### Exercise brief
Write the records out once more, exactly as they are given.

### Supplied entries
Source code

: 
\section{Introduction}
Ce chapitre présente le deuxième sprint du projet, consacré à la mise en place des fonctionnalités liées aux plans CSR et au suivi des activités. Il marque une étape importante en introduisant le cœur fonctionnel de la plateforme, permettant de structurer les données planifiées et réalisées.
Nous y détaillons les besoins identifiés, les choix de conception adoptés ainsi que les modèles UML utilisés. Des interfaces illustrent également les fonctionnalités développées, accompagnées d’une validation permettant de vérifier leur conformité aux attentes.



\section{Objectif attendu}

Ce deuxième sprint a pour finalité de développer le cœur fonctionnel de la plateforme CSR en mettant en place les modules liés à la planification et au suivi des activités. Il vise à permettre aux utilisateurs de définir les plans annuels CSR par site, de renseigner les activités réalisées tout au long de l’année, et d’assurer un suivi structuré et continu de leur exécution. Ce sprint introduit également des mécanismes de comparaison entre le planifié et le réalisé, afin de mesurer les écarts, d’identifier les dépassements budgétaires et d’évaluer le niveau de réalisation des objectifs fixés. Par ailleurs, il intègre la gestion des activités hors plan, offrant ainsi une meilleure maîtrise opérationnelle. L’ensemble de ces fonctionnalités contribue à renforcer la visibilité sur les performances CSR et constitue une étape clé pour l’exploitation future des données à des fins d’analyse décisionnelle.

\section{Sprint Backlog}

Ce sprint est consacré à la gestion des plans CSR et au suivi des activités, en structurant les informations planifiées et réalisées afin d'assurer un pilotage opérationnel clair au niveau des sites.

### Solution
Source code

: 
\section{Introduction}
Ce chapitre présente le deuxième sprint du projet, consacré à la mise en place des fonctionnalités liées aux plans CSR et au suivi des activités. Il marque une étape importante en introduisant le cœur fonctionnel de la plateforme, permettant de structurer les données planifiées et réalisées.
Nous y détaillons les besoins identifiés, les choix de conception adoptés ainsi que les modèles UML utilisés. Des interfaces illustrent également les fonctionnalités développées, accompagnées d’une validation permettant de vérifier leur conformité aux attentes.



\section{Objectif attendu}

Ce deuxième sprint a pour finalité de développer le cœur fonctionnel de la plateforme CSR en mettant en place les modules liés à la planification et au suivi des activités. Il vise à permettre aux utilisateurs de définir les plans annuels CSR par site, de renseigner les activités réalisées tout au long de l’année, et d’assurer un suivi structuré et continu de leur exécution. Ce sprint introduit également des mécanismes de comparaison entre le planifié et le réalisé, afin de mesurer les écarts, d’identifier les dépassements budgétaires et d’évaluer le niveau de réalisation des objectifs fixés. Par ailleurs, il intègre la gestion des activités hors plan, offrant ainsi une meilleure maîtrise opérationnelle. L’ensemble de ces fonctionnalités contribue à renforcer la visibilité sur les performances CSR et constitue une étape clé pour l’exploitation future des données à des fins d’analyse décisionnelle.

\section{Sprint Backlog}

Ce sprint est consacré à la gestion des plans CSR et au suivi des activités, en structurant les informations planifiées et réalisées afin d'assurer un pilotage opérationnel clair au niveau des sites.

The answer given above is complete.